Transportation Alternatives is putting out another call for neighborhoods to apply to make their street a “Play Street,” where communities can close off blocks of New York to traffic. This allows children a safe environment to play in while tackling the childhood obesity problem.
The program is administered by the city’s Department of Health and Mental Hygiene, with TA and the Strategic Alliance for Health offering assistance to those who wish to go through the Play Street application process. The deadline for submitting an application to the Department of Health is February 21.
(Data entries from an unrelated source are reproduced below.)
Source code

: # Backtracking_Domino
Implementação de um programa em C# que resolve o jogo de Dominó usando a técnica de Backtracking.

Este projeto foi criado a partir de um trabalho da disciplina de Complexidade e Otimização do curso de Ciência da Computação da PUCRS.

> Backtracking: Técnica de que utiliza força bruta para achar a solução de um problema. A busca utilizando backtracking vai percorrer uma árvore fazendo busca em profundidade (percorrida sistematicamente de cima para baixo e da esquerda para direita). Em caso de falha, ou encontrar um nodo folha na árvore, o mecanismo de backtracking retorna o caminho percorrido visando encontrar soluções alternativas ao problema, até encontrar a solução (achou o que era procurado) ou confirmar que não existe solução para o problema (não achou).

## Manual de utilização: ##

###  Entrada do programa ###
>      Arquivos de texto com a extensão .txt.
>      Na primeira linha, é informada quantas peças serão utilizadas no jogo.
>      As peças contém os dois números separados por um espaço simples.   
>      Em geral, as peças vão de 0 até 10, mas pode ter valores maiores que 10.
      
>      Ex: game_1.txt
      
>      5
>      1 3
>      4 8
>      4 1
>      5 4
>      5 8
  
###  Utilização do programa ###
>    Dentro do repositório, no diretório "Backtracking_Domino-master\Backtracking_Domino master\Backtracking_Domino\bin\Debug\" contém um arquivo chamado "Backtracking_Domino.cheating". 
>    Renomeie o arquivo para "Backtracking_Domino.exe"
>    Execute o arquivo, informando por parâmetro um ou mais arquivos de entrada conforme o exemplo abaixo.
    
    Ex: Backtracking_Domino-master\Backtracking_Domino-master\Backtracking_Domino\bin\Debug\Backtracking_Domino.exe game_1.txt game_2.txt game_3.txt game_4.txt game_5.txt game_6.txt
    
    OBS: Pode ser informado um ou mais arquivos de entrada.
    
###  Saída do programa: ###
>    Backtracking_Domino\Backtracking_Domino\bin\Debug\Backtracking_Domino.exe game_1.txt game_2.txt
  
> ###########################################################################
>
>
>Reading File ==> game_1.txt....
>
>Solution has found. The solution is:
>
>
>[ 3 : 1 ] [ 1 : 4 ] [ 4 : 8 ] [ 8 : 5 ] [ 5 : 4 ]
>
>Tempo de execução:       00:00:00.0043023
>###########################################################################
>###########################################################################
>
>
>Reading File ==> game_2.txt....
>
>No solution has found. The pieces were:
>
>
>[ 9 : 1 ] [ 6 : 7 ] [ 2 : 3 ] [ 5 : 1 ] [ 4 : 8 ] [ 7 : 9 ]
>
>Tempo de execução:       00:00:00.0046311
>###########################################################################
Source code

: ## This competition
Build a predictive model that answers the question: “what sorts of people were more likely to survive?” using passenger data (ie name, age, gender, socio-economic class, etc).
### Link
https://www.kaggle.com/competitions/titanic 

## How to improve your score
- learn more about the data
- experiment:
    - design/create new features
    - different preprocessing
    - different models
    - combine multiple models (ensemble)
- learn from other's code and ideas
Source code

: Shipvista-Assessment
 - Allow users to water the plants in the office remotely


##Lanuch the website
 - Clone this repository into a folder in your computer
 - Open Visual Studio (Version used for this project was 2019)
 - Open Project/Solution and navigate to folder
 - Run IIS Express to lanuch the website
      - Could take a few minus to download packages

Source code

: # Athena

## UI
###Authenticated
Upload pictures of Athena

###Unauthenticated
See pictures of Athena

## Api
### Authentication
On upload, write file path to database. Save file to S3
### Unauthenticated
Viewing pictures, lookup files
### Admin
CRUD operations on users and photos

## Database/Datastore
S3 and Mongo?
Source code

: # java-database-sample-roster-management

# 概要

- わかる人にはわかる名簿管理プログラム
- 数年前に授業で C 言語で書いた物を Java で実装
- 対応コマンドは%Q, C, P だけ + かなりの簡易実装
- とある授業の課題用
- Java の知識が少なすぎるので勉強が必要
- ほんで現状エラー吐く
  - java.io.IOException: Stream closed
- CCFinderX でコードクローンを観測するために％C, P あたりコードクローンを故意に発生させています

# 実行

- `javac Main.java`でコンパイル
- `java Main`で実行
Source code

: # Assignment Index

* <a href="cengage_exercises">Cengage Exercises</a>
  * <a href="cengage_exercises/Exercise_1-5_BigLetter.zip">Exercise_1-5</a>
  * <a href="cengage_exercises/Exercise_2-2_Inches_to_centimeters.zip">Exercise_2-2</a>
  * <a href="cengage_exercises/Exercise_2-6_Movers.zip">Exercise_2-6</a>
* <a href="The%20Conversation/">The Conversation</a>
Last summer, 15 streets participated in the program, and Transportation Alternatives has written to the Mayor asking him to commit to raising this number to 66 by the year 2030. The proposal could actually help the Mayor in his quest to reach the goal of having every New York child live within a ten minute walk of the nearest playground, which has lead him to extend the opening hours of school playgrounds.
“Play Street was a great way to get them active in the community,” Ciara Ginyard of the East Harlem Tutorial Program said if her kids. “It involved community organizations that facilitated types of activities that our participants aren’t normally exposed to, like karate and yoga.”
“Our city’s streets offered kids of all ages endless opportunities for active play,” said TA executive director Paul Steeley White of times gone by.
It remains unknown yet whether today’s children will be searched for iPod’s and Nintendo DSes, upon entering a designated Play Street.